From the entries that follow, pick out all lines holding "есть".
========
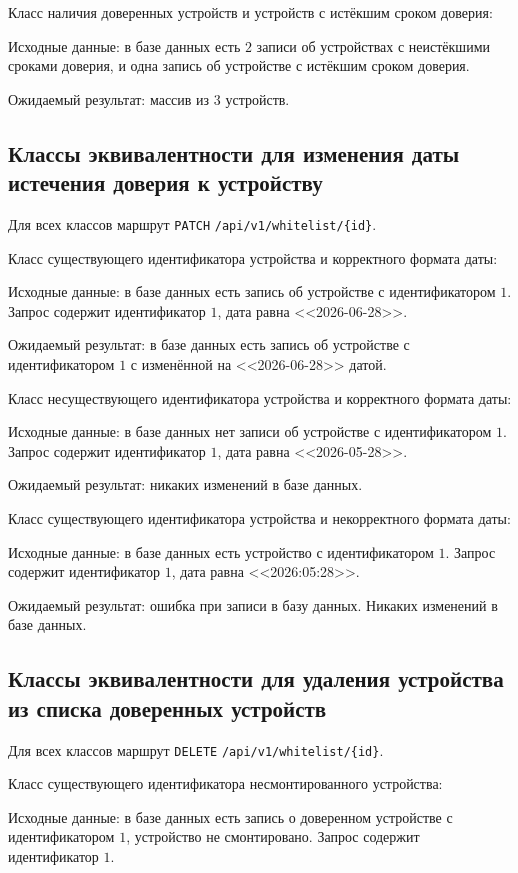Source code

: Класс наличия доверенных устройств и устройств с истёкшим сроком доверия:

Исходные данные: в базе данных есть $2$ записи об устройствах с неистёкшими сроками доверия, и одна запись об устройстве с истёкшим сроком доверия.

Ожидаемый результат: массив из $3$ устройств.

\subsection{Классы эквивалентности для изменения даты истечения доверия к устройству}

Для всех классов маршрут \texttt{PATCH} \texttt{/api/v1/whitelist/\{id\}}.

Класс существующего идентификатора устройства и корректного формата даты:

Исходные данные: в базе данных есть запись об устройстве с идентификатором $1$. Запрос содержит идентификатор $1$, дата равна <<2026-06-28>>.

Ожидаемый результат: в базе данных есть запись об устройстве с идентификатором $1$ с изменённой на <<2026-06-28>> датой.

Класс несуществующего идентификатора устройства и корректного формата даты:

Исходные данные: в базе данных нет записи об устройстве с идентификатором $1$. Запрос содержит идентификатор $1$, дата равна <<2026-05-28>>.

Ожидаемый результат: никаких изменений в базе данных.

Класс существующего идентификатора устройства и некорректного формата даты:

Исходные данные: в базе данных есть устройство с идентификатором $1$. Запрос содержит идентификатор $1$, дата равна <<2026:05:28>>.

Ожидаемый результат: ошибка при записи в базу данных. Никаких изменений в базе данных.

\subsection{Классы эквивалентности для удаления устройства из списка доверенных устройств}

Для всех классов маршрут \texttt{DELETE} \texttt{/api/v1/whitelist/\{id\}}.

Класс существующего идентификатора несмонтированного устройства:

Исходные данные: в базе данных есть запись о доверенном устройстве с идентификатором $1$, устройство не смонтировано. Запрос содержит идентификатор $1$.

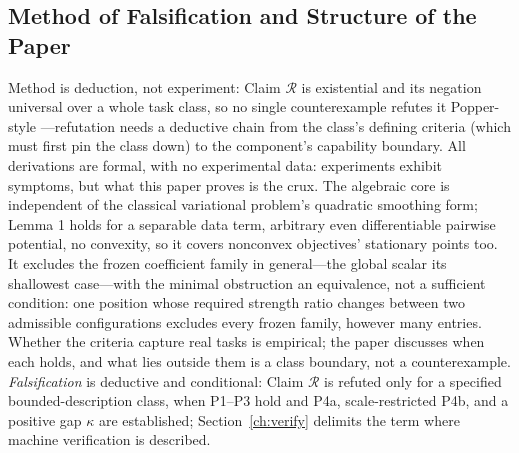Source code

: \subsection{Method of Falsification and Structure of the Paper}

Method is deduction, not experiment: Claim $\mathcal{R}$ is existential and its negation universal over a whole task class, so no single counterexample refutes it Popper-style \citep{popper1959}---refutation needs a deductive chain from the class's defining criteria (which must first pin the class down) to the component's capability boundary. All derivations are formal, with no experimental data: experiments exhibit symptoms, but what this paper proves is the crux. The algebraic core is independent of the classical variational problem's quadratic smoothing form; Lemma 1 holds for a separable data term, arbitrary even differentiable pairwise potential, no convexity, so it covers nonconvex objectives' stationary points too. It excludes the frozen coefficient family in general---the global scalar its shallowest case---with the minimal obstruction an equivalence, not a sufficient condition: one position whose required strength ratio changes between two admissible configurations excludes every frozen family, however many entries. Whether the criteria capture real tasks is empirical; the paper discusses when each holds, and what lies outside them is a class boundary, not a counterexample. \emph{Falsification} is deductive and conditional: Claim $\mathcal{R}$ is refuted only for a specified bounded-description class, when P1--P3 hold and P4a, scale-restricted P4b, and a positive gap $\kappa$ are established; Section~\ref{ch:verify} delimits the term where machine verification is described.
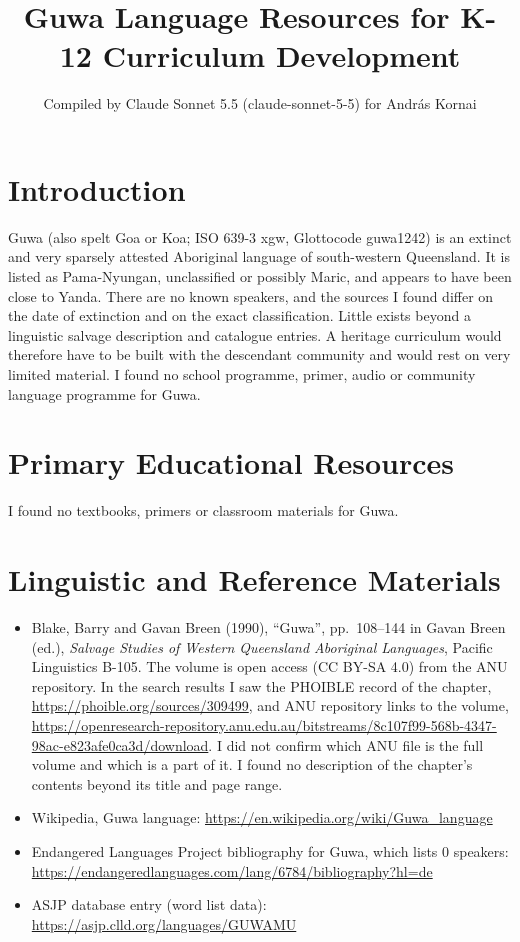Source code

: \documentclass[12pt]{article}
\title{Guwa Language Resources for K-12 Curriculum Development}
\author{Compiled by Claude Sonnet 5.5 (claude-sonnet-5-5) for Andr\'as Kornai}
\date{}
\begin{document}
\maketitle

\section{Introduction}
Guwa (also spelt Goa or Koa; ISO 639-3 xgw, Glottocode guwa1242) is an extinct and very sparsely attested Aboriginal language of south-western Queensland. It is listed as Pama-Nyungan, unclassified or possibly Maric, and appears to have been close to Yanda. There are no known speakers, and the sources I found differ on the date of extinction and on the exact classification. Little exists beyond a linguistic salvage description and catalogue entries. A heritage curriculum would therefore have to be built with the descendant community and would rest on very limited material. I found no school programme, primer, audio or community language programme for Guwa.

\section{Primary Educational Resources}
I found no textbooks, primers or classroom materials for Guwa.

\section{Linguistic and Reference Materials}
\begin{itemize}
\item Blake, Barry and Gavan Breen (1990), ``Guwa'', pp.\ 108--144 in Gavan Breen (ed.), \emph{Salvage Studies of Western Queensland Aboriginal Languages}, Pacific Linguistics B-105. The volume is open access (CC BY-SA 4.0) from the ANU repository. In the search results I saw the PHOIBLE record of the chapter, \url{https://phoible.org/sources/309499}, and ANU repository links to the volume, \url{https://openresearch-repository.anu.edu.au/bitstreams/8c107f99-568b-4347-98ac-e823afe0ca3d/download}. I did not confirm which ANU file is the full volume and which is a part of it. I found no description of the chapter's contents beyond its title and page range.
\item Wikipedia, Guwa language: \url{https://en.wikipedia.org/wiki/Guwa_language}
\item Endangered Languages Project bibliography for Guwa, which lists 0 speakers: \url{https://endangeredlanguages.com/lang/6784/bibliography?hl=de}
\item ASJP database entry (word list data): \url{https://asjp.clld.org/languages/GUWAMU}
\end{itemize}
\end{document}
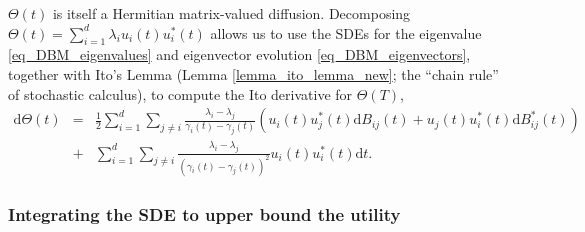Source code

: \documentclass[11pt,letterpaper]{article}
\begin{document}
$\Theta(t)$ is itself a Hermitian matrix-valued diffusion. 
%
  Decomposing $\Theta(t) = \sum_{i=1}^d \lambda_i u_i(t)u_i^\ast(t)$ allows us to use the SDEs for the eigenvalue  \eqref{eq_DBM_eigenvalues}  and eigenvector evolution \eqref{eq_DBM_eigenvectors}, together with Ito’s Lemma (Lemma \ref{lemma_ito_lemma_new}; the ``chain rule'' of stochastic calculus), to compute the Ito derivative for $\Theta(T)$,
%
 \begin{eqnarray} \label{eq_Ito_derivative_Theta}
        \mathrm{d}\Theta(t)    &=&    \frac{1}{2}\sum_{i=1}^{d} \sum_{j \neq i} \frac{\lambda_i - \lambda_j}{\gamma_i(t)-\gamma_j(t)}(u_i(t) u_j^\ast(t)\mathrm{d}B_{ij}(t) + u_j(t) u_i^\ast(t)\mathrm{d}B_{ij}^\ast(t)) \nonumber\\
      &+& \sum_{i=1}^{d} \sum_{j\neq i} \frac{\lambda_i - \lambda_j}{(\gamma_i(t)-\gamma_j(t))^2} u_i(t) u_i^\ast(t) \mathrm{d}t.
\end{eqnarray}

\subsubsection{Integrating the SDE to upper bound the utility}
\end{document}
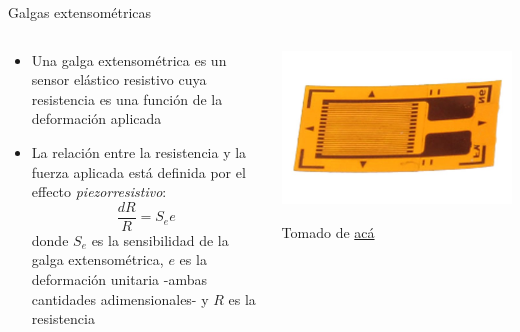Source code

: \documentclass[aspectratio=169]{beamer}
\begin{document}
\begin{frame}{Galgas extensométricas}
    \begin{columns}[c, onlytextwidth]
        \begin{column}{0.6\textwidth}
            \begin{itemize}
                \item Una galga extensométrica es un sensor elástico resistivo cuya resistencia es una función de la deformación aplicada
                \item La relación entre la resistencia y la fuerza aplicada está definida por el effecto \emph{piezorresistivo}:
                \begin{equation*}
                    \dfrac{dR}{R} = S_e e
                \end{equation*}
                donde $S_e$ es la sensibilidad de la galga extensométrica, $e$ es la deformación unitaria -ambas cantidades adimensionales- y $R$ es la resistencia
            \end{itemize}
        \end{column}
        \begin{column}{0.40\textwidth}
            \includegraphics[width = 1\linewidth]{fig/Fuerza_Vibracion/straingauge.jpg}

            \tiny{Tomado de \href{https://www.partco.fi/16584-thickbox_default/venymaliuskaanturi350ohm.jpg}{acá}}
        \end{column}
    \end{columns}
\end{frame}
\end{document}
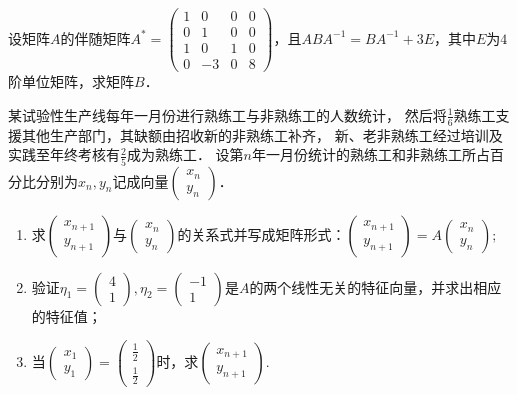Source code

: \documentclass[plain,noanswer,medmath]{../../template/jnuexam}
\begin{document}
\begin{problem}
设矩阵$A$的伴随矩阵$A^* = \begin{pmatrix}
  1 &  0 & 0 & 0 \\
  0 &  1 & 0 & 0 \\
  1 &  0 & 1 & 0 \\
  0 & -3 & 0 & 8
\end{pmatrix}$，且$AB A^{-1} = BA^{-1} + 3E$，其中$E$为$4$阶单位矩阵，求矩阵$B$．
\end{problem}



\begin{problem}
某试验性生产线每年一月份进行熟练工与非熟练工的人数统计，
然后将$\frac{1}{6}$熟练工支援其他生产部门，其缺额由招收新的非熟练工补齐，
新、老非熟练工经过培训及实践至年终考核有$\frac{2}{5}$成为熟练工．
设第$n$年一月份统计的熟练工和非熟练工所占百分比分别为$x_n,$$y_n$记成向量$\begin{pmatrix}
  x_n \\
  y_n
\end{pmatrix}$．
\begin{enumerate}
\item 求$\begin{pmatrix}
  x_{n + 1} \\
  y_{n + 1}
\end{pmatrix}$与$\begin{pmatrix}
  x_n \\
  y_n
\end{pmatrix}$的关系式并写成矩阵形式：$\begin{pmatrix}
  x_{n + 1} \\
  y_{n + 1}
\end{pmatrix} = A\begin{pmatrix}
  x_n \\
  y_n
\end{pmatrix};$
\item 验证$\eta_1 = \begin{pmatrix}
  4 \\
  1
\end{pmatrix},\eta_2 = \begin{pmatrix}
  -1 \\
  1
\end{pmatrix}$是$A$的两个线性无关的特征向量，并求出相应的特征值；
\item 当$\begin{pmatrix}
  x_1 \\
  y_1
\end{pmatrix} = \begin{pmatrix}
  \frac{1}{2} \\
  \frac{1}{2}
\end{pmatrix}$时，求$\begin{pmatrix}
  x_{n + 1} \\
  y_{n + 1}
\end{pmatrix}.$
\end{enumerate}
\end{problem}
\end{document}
========
• _Task solution_
Исходные данные: в базе данных есть $2$ записи об устройствах с неистёкшими сроками доверия, и одна запись об устройстве с истёкшим сроком доверия.
Исходные данные: в базе данных есть запись об устройстве с идентификатором $1$. Запрос содержит идентификатор $1$, дата равна <<2026-06-28>>.
Ожидаемый результат: в базе данных есть запись об устройстве с идентификатором $1$ с изменённой на <<2026-06-28>> датой.
Исходные данные: в базе данных есть устройство с идентификатором $1$. Запрос содержит идентификатор $1$, дата равна <<2026:05:28>>.
Исходные данные: в базе данных есть запись о доверенном устройстве с идентификатором $1$, устройство не смонтировано. Запрос содержит идентификатор $1$.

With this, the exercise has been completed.